Wednesday, April 2, 2025

Normal Service Resumed

I went back to reading The Penguin Complete Sherlock Holmes after Ramadhan reached its happy conclusion and now have around fifteen tales left to go before I can say I have completed the canon. Unfortunately there's something of a critical consensus that by the last couple of collections, His Last Bow and The Casebook of Sherlock Holmes, Conan Doyle had run out of steam - and, possibly, real interest in his creations - and was running on empty. I'm five stories into the penultimate collection and I can see what the critics mean.
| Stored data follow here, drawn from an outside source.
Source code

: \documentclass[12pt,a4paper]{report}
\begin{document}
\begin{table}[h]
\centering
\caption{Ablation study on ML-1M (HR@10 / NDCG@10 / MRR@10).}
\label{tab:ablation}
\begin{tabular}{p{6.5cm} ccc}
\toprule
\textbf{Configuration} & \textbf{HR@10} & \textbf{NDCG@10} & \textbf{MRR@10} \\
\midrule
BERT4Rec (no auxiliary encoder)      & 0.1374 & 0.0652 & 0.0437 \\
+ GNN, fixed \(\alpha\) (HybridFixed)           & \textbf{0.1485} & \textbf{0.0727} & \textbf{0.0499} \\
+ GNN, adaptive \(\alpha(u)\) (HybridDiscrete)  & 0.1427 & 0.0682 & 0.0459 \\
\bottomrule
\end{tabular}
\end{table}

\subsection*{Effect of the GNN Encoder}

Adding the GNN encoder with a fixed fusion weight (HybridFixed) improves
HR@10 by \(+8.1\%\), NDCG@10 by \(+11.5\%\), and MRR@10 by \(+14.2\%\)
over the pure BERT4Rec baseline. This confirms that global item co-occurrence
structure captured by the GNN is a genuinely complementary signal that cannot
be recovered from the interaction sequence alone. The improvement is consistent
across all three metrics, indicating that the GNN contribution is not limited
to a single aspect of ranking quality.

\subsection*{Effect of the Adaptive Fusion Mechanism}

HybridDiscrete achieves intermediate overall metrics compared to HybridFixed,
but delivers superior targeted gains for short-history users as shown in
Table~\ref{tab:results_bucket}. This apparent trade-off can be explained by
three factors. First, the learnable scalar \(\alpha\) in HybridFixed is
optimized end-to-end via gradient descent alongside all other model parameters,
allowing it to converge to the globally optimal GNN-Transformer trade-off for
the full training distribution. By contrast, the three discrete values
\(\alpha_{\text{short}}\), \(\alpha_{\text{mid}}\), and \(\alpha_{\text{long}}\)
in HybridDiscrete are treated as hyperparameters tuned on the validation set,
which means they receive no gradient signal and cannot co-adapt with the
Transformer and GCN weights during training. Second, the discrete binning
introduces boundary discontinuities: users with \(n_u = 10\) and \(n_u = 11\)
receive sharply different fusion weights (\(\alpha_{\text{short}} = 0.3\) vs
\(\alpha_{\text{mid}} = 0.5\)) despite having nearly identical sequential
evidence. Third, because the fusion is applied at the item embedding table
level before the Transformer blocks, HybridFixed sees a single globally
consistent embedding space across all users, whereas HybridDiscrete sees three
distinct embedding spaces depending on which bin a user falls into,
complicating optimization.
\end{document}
But having said that I must say that the fourth of the novellas featuring the Great Detective, The Valley of Fear, which I read back in February, struck me as being the best of the bunch. This is despite the fact that like A Study in Scarlet and The Sign of Four it features the clumsy telling of an extended back-story after Holmes has solved the initial mystery. In this case, though, there's a genuine puzzle as to how exactly the characters in the back-story relate to those in the first half of the murder mystery, and the pay-off of the ending is strong and satisfying. Plus the writer invests his fearful valley in the United States, which features in the second half, with real menace such that the reader doesn't miss Holmes & Watson (who aren't there, of course) at all.

I suspect I won't really miss them either once I get to the end of the clunky, chunky Complete. I seem to have been reading it forever, even though it's been only some seven months (with two month-long breaks, I hasten to add.)